Les hommes de Loctudy
Ont écrit une lettre à monsieur le curé :
Curé, curé,
Curé on vous en prie,
Les filles de Loctudy, il faut qu'on les marie.
L'curé n's'est pas dégonflé,
Et en chaire il a prononcé :
Jeunes gens, jeunes gens,
Jeunes gens, je vous en prie,
Les filles de Loctudy, il faut qu'on les marie.
Les jeunes gens ont répondu :
Les filles de Loctudy, nous n'en voulons plus :
Nous préférons les belles Guilvinistes ;
Les filles de Loctudy ont toutes la chaude pisse.
Nous préférons les filles de l'autre école :
Les filles de Loctudy ont toutes la vérole !

[Bribes d'un chant de marins que l’auteur du texte ne retrouve plus.]

Le Père Duhanmer était bien seul au milieu de cet océan de débauche. Il avait beau multiplier les appels de détresse, rien n'y faisait, et il voyait ses coreligionnaires sombrer peu à peu dans le stupre et la luxure. Ce n'étaient pas les œillades énamourées que lui lançait la Mère Lanfri qui le détourneraient du droit chemin ; et même s'il se contentait de regarder cet enchevêtrement de corps et ces accouplements bestiaux, il avait décidé de ne pas participer.

Peu avant que l'Angélus du matin ne sonne, la Mère Itémissahest se chargea de faire rhabiller les sœurs, et le café brûlant servi par le Père Colateur leur permit de reprendre avec un air plus digne la route de Mouillépartansec.

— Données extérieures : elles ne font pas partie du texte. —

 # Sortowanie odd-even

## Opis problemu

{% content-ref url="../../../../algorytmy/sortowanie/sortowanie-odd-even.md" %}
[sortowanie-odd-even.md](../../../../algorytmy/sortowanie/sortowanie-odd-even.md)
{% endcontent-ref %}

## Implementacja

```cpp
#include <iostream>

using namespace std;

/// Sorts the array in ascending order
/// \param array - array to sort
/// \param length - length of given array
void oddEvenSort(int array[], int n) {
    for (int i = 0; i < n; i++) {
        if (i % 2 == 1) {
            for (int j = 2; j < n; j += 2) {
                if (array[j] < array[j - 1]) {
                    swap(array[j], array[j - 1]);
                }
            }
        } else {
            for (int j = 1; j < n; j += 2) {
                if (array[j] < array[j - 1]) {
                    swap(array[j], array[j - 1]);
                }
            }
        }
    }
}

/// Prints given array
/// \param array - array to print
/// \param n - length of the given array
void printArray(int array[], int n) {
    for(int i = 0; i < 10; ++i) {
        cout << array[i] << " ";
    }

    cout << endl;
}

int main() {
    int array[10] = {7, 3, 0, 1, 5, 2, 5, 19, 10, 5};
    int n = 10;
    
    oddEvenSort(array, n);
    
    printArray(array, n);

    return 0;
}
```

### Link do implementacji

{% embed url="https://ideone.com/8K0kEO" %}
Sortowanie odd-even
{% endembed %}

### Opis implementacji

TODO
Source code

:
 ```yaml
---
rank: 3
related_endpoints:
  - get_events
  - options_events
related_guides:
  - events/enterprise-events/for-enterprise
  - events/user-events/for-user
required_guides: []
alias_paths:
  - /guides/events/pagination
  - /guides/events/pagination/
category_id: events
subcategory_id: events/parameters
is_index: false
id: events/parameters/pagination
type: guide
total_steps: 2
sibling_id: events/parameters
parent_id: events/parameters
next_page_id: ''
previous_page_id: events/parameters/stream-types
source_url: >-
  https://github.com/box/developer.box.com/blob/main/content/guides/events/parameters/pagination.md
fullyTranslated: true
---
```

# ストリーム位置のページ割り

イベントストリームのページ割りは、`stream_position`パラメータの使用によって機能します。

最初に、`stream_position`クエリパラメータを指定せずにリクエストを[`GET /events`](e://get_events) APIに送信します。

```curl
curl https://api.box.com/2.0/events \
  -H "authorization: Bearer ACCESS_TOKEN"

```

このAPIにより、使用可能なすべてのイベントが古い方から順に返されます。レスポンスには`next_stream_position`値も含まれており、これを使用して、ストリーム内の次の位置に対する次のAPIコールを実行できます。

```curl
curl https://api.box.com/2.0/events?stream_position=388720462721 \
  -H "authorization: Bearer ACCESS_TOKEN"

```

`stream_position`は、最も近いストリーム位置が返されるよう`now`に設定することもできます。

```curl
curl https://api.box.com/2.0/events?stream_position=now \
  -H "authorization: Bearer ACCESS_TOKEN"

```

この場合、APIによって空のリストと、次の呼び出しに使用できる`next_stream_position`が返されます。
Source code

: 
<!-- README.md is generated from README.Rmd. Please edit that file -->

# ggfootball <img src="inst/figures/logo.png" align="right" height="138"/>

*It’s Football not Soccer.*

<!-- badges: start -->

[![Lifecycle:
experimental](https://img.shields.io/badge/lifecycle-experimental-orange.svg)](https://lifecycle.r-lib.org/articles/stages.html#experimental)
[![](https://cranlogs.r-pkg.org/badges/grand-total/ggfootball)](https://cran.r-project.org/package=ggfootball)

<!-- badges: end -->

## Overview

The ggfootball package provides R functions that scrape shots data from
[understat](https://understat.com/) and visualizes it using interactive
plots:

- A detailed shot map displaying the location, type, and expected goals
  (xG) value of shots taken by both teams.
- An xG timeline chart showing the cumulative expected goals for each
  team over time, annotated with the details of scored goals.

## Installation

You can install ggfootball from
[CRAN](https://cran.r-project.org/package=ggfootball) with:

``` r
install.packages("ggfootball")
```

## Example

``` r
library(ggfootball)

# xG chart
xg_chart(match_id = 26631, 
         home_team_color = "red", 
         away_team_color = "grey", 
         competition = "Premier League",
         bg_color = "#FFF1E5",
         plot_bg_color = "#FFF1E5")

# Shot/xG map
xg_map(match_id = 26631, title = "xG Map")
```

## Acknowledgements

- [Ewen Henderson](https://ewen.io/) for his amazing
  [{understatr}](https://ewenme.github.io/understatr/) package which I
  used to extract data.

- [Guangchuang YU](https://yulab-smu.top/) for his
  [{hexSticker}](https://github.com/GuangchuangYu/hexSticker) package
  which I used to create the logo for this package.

Après toutes ces agapes, le Père Plex ne pouvait que se rendre à l'évidence : le Père Igor ne débandait pas ! Le phénomène devenait étrange, car depuis le temps qu'il avait ingurgité la tisane du Père Cil, elle aurait dû ne plus lui faire d’effet depuis longtemps. Au sein de la communauté monastique personne n'était capable de fournir une explication rationnelle ; quant aux sœurs du couvent voisin, ce sexe érigé en permanence convenait parfaitement à leur bonheur, et si elles avait pu ramener le Père Igor et sa croix au couvent, elles ne se seraient pas privées d'être comblées quotidiennement.

Comme cela devenait vraiment mystérieux, le Père Plex, après de nombreuses hésitations, se décida à contacter le Supérieur de la petite communauté bouddhiste qui s'était établie non loin de là.